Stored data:

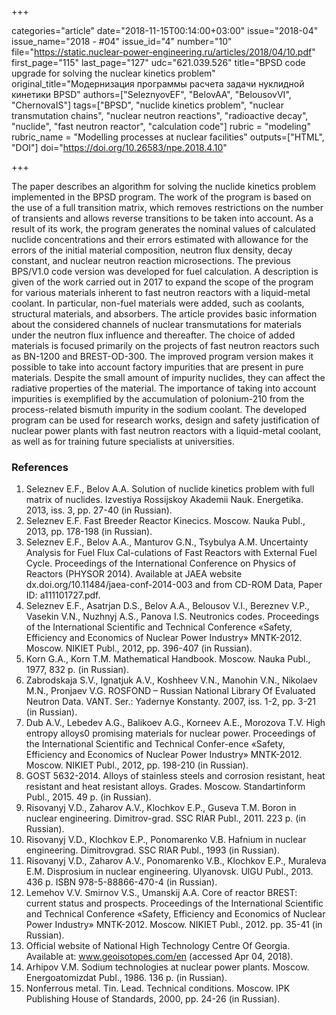 +++

categories="article"
date="2018-11-15T00:14:00+03:00"
issue="2018-04"
issue_name="2018 - #04"
issue_id="4"
number="10"
file="https://static.nuclear-power-engineering.ru/articles/2018/04/10.pdf"
first_page="115"
last_page="127"
udc="621.039.526"
title="BPSD code upgrade for solving the nuclear kinetics problem"
original_title="Модернизация программы расчета задачи нуклидной кинетики BPSD"
authors=["SeleznyovEF", "BelovAA", "BelousovVI", "ChernovaIS"]
tags=["BPSD", "nuclide kinetics problem", "nuclear transmutation chains", "nuclear neutron reactions", "radioactive decay", "nuclide", "fast neutron reactor", "calculation code"]
rubric = "modeling"
rubric_name = "Modelling processes at nuclear facilities"
outputs=["HTML", "DOI"]
doi="https://doi.org/10.26583/npe.2018.4.10"

+++

The paper describes an algorithm for solving the nuclide kinetics problem implemented in the BPSD program. The work of the program is based on the use of a full transition matrix, which removes restrictions on the number of transients and allows reverse transitions to be taken into account. As a result of its work, the program generates the nominal values of calculated nuclide concentrations and their errors estimated with allowance for the errors of the initial material composition, neutron flux density, decay constant, and nuclear neutron reaction microsections. The previous BPS/V1.0 code version was developed for fuel calculation. A description is given of the work carried out in 2017 to expand the scope of the program for various materials inherent to fast neutron reactors with a liquid-metal coolant. In particular, non-fuel materials were added, such as coolants, structural materials, and absorbers. The article provides basic information about the considered channels of nuclear transmutations for materials under the neutron flux influence and thereafter. The choice of added materials is focused primarily on the projects of fast neutron reactors such as BN-1200 and BREST-OD-300. The improved program version makes it possible to take into account factory impurities that are present in pure materials. Despite the small amount of impurity nuclides, they can affect the radiative properties of the material. The importance of taking into account impurities is exemplified by the accumulation of polonium-210 from the process-related bismuth impurity in the sodium coolant. The developed program can be used for research works, design and safety justification of nuclear power plants with fast neutron reactors with a liquid-metal coolant, as well as for training future specialists at universities.

### References

1. Seleznev E.F., Belov A.A. Solution of nuclide kinetics problem with full matrix of nuclides. Izvestiya Rossijskoy Akademii Nauk. Energetika. 2013, iss. 3, pp. 27-40 (in Russian).
2. Seleznev E.F. Fast Breeder Reactor Kinecics. Moscow. Nauka Publ., 2013, pp. 178-198 (in Russian).
3. Seleznev Е.F., Belov А.А., Manturov G.N., Tsybulya А.М. Uncertainty Analysis for Fuel Flux Cal-culations of Fast Reactors with External Fuel Cycle. Proceedings of the International Conference on Physics of Reactors (PHYSOR 2014). Available at JAEA website dx.doi.org/10.11484/jaea-conf-2014-003 and from CD-ROM Data, Paper ID: a111101727.pdf.
4. Seleznev E.F., Asatrjan D.S., Belov A.A., Belousov V.I., Bereznev V.P., Vasekin V.N., Nuzhnyj A.S., Panova I.S. Neutronics codes. Proceedings of the International Scientific and Technical Conference «Safety, Efficiency and Economics of Nuclear Power Industry» MNTK-2012. Moscow. NIKIET Publ., 2012, pp. 396-407 (in Russian).
5. Korn G.A., Korn T.M. Mathematical Handbook. Moscow. Nauka Publ., 1977, 832 p. (in Russian).
6. Zabrodskaja S.V., Ignatjuk A.V., Koshheev V.N., Manohin V.N., Nikolaev M.N., Pronjaev V.G. ROSFOND – Russian National Library Of Evaluated Neutron Data. VANT. Ser.: Yadernye Konstanty. 2007, iss. 1-2, pp. 3-21 (in Russian).
7. Dub A.V., Lebedev A.G., Balikoev A.G., Korneev A.E., Morozova T.V. High entropy alloys0 promising materials for nuclear power. Proceedings of the International Scientific and Technical Confer-ence «Safety, Efficiency and Economics of Nuclear Power Industry» MNTK-2012. Moscow. NIKIET Publ., 2012, pp. 198-210 (in Russian).
8. GOST 5632-2014. Alloys of stainless steels and corrosion resistant, heat resistant and heat resistant alloys. Grades. Moscow. Standartinform Publ., 2015. 49 p. (in Russian).
9. Risovanyj V.D., Zaharov A.V., Klochkov E.P., Guseva T.M. Boron in nuclear engineering. Dimitrov-grad. SSC RIAR Publ., 2011. 223 p. (in Russian).
10. Risovanyj V.D., Klochkov E.P., Ponomarenko V.B. Hafnium in nuclear engineering. Dimitrovgrad. SSC RIAR Publ., 1993 (in Russian).
11. Risovanyj V.D., Zaharov A.V., Ponomarenko V.B., Klochkov E.P., Muraleva E.M. Disprosium in nuclear engineering. Ulyanovsk. UlGU Publ., 2013. 436 p. ISBN 978-5-88866-470-4 (in Russian).
12. Lemehov V.V. Smirnov V.S., Umanskij A.A. Core of reactor BREST: current status and prospects. Proceedings of the International Scientific and Technical Conference «Safety, Efficiency and Economics of Nuclear Power Industry» MNTK-2012. Moscow. NIKIET Publ., 2012. pp. 35-41 (in Russian).
13. Official website of National High Technology Centre Of Georgia. Available at: www.geoisotopes.com/en (accessed Apr 04, 2018).
14. Arhipov V.M. Sodium technologies at nuclear power plants. Moscow. Energoatomizdat Publ., 1986. 136 p. (in Russian).
15. Nonferrous metal. Tin. Lead. Technical conditions. Moscow. IPK Publishing House of Standards, 2000, pp. 24-26 (in Russian).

PROBLEM ▸
Your response should be the lines of the entries above that include the string "High".

RESPONSE ▸
7. Dub A.V., Lebedev A.G., Balikoev A.G., Korneev A.E., Morozova T.V. High entropy alloys0 promising materials for nuclear power. Proceedings of the International Scientific and Technical Confer-ence «Safety, Efficiency and Economics of Nuclear Power Industry» MNTK-2012. Moscow. NIKIET Publ., 2012, pp. 198-210 (in Russian).
13. Official website of National High Technology Centre Of Georgia. Available at: www.geoisotopes.com/en (accessed Apr 04, 2018).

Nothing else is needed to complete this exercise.